- Te 15 "trójek" nie wystarczyło z racji tego, ponieważ Asseco rzucało na tym samym procencie z dystansu. Gospodarze bardzo zagęszczali strefę podkoszową, co utrudniało nam grę, dlatego ta liczba rzutów z dystansu była taka duża. Tak naprawdę nie było wyjścia, trzeba było rzucać - mówił po meczu trener Wojciech Kamiński. Goście w całym meczu oddali aż 30 rzutów za trzy i zanotowali całkiem niezłą, 50-procentową skuteczność. Znacznie gorzej było w rzutach za dwa, bo na 31 prób - radomianie trafili tylko 11.

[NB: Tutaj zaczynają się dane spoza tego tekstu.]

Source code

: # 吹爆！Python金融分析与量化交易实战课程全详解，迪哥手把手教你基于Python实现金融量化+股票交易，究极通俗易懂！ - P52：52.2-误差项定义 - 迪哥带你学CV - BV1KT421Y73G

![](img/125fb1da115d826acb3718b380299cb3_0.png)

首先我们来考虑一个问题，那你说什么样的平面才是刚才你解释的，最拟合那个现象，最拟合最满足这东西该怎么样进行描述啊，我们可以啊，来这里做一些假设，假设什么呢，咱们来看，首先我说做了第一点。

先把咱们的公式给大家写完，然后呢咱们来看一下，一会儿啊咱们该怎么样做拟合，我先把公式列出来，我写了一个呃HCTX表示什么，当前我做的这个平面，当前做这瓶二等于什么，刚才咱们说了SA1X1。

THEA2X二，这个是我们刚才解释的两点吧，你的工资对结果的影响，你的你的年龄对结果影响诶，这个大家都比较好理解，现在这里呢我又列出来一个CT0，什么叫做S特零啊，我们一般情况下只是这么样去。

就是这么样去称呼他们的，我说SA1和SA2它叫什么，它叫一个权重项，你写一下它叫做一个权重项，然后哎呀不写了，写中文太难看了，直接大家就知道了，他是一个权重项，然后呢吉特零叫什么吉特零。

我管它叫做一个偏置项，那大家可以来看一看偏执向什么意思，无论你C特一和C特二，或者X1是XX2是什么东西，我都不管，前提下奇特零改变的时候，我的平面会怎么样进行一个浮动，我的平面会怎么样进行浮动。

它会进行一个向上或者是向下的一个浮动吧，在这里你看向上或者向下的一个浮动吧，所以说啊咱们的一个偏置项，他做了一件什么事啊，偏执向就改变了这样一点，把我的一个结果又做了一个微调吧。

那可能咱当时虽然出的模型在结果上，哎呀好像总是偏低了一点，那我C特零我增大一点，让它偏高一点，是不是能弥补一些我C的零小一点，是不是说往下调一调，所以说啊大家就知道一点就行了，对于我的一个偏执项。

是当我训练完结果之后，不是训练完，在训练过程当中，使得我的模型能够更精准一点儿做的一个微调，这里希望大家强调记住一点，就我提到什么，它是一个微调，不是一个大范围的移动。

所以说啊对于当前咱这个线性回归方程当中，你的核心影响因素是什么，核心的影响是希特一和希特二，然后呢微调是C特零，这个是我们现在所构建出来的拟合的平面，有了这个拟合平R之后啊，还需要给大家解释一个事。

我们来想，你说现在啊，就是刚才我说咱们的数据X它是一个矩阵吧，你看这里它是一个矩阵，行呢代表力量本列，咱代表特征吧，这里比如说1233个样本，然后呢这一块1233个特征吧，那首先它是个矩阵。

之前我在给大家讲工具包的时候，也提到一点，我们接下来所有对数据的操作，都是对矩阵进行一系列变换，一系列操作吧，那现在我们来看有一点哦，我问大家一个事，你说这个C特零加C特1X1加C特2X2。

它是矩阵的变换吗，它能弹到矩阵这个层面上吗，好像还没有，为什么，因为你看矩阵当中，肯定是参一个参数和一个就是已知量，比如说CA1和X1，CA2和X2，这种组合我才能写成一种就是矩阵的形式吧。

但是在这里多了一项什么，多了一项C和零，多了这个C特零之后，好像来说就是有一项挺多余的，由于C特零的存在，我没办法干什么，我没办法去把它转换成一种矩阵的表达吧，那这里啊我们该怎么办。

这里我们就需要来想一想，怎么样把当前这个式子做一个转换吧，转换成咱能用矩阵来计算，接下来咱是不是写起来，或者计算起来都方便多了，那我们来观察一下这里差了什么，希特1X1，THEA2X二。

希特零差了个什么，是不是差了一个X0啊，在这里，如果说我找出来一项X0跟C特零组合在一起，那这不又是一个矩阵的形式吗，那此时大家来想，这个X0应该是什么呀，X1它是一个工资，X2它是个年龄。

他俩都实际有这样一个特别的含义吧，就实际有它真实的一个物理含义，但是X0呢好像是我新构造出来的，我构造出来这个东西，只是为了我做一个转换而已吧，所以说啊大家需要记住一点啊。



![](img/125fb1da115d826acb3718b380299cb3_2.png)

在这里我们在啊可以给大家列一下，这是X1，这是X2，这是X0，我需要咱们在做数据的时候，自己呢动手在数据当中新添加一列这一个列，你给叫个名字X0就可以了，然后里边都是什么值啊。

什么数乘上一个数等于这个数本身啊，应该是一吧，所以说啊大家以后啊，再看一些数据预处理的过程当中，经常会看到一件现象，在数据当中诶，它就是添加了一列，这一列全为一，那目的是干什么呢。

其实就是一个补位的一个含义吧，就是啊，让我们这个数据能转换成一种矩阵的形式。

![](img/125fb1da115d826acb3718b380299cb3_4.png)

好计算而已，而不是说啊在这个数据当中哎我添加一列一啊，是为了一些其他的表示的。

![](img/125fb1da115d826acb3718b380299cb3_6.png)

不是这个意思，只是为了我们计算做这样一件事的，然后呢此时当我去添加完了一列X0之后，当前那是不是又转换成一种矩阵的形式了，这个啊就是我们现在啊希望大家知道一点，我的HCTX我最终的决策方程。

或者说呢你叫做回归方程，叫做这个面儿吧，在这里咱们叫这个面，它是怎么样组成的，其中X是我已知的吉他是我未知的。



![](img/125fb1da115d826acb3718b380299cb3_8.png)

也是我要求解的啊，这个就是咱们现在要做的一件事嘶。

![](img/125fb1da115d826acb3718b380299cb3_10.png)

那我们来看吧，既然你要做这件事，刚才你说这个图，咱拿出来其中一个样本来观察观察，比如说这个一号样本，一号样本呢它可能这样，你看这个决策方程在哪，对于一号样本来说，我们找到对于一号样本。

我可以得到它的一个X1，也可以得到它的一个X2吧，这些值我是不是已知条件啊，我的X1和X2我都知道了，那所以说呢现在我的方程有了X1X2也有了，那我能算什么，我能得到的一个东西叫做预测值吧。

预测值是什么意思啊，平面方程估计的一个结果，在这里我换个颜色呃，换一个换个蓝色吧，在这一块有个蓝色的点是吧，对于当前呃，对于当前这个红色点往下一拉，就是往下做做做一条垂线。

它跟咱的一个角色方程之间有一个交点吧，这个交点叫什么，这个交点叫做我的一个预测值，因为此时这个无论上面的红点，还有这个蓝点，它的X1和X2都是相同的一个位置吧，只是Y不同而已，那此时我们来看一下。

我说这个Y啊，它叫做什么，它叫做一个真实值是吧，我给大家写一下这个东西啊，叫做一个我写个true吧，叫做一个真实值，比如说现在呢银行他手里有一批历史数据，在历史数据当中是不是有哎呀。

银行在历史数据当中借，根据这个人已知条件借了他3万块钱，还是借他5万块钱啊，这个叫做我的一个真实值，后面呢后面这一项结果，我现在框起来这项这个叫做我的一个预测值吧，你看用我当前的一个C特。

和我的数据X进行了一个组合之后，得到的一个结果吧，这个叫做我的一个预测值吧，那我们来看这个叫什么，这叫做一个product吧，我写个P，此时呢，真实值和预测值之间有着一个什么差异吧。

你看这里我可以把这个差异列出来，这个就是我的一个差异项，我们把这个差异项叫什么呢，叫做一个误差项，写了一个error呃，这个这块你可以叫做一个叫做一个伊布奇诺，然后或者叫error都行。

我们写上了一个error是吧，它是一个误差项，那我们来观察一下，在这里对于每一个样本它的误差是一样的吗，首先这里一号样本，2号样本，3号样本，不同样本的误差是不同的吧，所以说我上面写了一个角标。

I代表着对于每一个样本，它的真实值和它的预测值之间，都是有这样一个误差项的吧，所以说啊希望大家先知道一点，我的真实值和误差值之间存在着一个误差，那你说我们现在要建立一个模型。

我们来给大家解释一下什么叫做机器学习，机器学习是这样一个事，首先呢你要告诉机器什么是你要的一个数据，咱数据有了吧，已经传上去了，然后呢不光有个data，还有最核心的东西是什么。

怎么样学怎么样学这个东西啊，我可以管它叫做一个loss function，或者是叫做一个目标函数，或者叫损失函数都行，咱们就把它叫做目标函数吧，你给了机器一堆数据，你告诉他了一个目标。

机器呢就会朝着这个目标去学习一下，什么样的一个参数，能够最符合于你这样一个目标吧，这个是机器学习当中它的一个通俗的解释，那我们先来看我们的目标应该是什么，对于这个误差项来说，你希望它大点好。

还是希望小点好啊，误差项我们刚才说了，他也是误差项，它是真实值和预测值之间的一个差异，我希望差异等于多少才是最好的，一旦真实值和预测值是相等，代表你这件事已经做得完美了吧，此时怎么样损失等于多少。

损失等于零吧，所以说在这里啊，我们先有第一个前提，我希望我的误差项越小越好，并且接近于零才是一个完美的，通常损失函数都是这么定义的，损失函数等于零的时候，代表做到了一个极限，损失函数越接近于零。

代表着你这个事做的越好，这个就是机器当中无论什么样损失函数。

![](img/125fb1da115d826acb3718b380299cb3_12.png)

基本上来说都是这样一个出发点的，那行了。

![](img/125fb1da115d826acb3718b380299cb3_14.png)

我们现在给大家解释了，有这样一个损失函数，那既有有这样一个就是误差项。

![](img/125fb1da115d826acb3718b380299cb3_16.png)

- Mieliśmy otwarte pozycje na dystansie i powinniśmy rzucać. Czasami zamiast oddawać kolejne próby to zaczęliśmy bez sensu kombinować, dlatego stąd ta słaba skuteczność za dwa. Pod koszem Asseco było zawsze trzech, czterech zawodników i to nam utrudniało zadanie - podkreślał trener Kamiński.
Szkoleniowiec podkreślał dość słabą postawę rozgrywających, którzy nie dość, że popełnili razem 11 strat, to jeszcze nie potrafili zatrzymać A.J. Waltona, którzy rzucił 18 punktów oraz miał 12 asyst. - Gdy rozgrywający popełniają tyle strat to trudno jest w ogóle myśleć o zwycięstwie. Nie ma co się oszukiwać. Walton był za szybki dla naszych obrońców i praktycznie w pojedynkę prowadził z nami grę i to na pewno jest nasz błąd - dodawał trener Kamiński.